I have often heard the stigmas that go along with certain majors. The most common one is probably "Your major is X so why are you taking this class?" Well, as a Biochemistry major, I have already heard that question a few times (and the term just began).

First of all, it's the 21st century. Anyone in any field can study ANYTHING. Hence, I'm taking a poetry class alongside my major pre-requisites. If you can't already tell, I love writing. I love chemistry too. So...why can't I take both?

There's something I have learned by taking all these English classes. As a science major, the process required for writing helps me stay organized. For example, I like my chemistry notes organized and that organization helps me with writing papers. My English Composition professor always said, "I can always recognize the science major by the way their paper is organized and by the flow of it." I guess what he meant was that a scientist starts off with the goal, followed by the procedure, and ends with the results. And that is a recipe for a perfect paper too: thesis, body, conclusion.
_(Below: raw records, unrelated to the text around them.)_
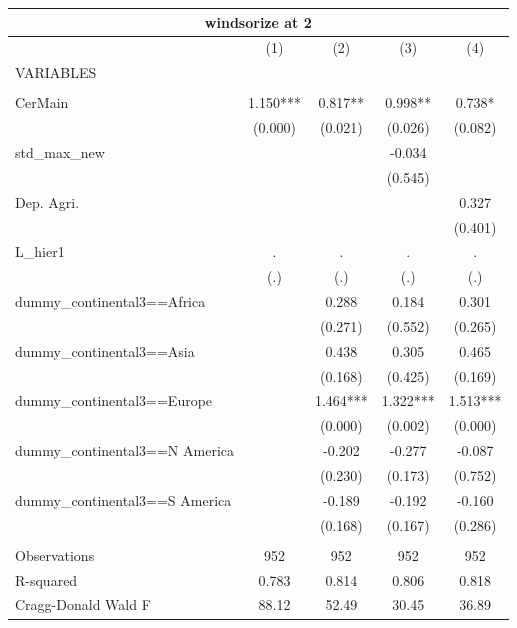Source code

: \begin{tabular}{lcccc}
\multicolumn{5}{c}{windsorize at 2} \\ \hline
 & (1) & (2) & (3) & (4) \\
VARIABLES &  &  &  &  \\ \hline
 &  &  &  &  \\
CerMain & 1.150*** & 0.817** & 0.998** & 0.738* \\
 & (0.000) & (0.021) & (0.026) & (0.082) \\
std\_max\_new &  &  & -0.034 &  \\
 &  &  & (0.545) &  \\
Dep. Agri. &  &  &  & 0.327 \\
 &  &  &  & (0.401) \\
L\_hier1 & . & . & . & . \\
 & (.) & (.) & (.) & (.) \\
dummy\_continental3==Africa &  & 0.288 & 0.184 & 0.301 \\
 &  & (0.271) & (0.552) & (0.265) \\
dummy\_continental3==Asia &  & 0.438 & 0.305 & 0.465 \\
 &  & (0.168) & (0.425) & (0.169) \\
dummy\_continental3==Europe &  & 1.464*** & 1.322*** & 1.513*** \\
 &  & (0.000) & (0.002) & (0.000) \\
dummy\_continental3==N America &  & -0.202 & -0.277 & -0.087 \\
 &  & (0.230) & (0.173) & (0.752) \\
dummy\_continental3==S America &  & -0.189 & -0.192 & -0.160 \\
 &  & (0.168) & (0.167) & (0.286) \\
 &  &  &  &  \\
Observations & 952 & 952 & 952 & 952 \\
R-squared & 0.783 & 0.814 & 0.806 & 0.818 \\
 Cragg-Donald Wald F & 88.12 & 52.49 & 30.45 & 36.89 \\ \hline
\end{tabular}
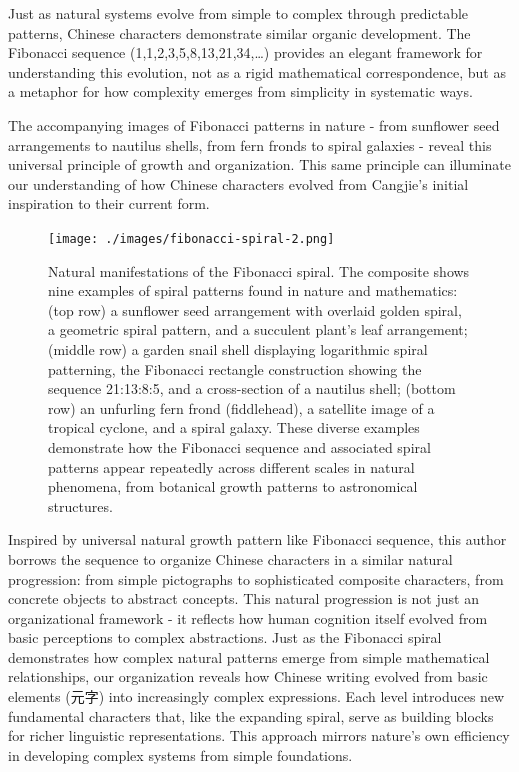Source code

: \documentclass[11pt,letterpaper]{article}
\begin{document}
Just as natural systems evolve from simple to complex through
predictable patterns, Chinese characters demonstrate similar organic
development. The Fibonacci sequence (1,1,2,3,5,8,13,21,34,\ldots)
provides an elegant framework for understanding this evolution, not as a
rigid mathematical correspondence, but as a metaphor for how complexity
emerges from simplicity in systematic ways.

The accompanying images of Fibonacci patterns in nature - from sunflower
seed arrangements to nautilus shells, from fern fronds to spiral
galaxies - reveal this universal principle of growth and organization.
This same principle can illuminate our understanding of how Chinese
characters evolved from Cangjie's initial inspiration to their current
form.

\begin{figure}
\centering
\texttt{[image: ./images/fibonacci-spiral-2.png]}
\caption{Natural manifestations of the Fibonacci spiral. The composite
shows nine examples of spiral patterns found in nature and mathematics:
(top row) a sunflower seed arrangement with overlaid golden spiral, a
geometric spiral pattern, and a succulent plant's leaf arrangement;
(middle row) a garden snail shell displaying logarithmic spiral
patterning, the Fibonacci rectangle construction showing the sequence
21:13:8:5, and a cross-section of a nautilus shell; (bottom row) an
unfurling fern frond (fiddlehead), a satellite image of a tropical
cyclone, and a spiral galaxy. These diverse examples demonstrate how the
Fibonacci sequence and associated spiral patterns appear repeatedly
across different scales in natural phenomena, from botanical growth
patterns to astronomical structures.}
\end{figure}

Inspired by universal natural growth pattern like Fibonacci sequence,
this author borrows the sequence to organize Chinese characters in a
similar natural progression: from simple pictographs to sophisticated
composite characters, from concrete objects to abstract concepts. This
natural progression is not just an organizational framework - it
reflects how human cognition itself evolved from basic perceptions to
complex abstractions. Just as the Fibonacci spiral demonstrates how
complex natural patterns emerge from simple mathematical relationships,
our organization reveals how Chinese writing evolved from basic elements
(元字) into increasingly complex expressions. Each level introduces new
fundamental characters that, like the expanding spiral, serve as
building blocks for richer linguistic representations. This approach
mirrors nature's own efficiency in developing complex systems from
simple foundations.
\end{document}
I have noticed that since I have been writing, I've been able to transcribe my thoughts on paper quicker than I was able to before. I find it easier to break down pieces of literature when I view them as a chemical formula. And I find that very interesting.

Writing helps me get my thoughts together at the end of the day and I have learned to notice the slightest details and changes. Trust me, that goes a long way in the scientific world. As a matter of fact, for any field communication is key. Writing also helps people form coherent and intelligible thoughts into ideas that can be revised and even taught.

Furthermore, the basis of any science course relies on a metacognitive activity which heavily relies upon the articulation of skills that are learned and then communicating and applying them. Metacognitive activity goes beyond the "thinking" part of science and in turn relies heavily on approach and planning towards learning a specific task. Hence, writing in a way also goes beyond just thinking. A writer can describe a simple scenario in an artistic way, which requires them to take a step back from thinking and access a new angle for a reader.

The gears in the brain of a writer are always turning because you never know where the next inspiration will come from. I also read this article from The New York Times, some time back in the day that studied the differences in brain activity between expert writers and novice writers. Although the article is a bit subjective towards the end about how creativity can't be studied, it does stand to prove that writing does, in fact, trigger certain parts of our brain.

Honestly, stop telling science majors they can't take English classes. Stop telling English majors they can't enjoy their science classes.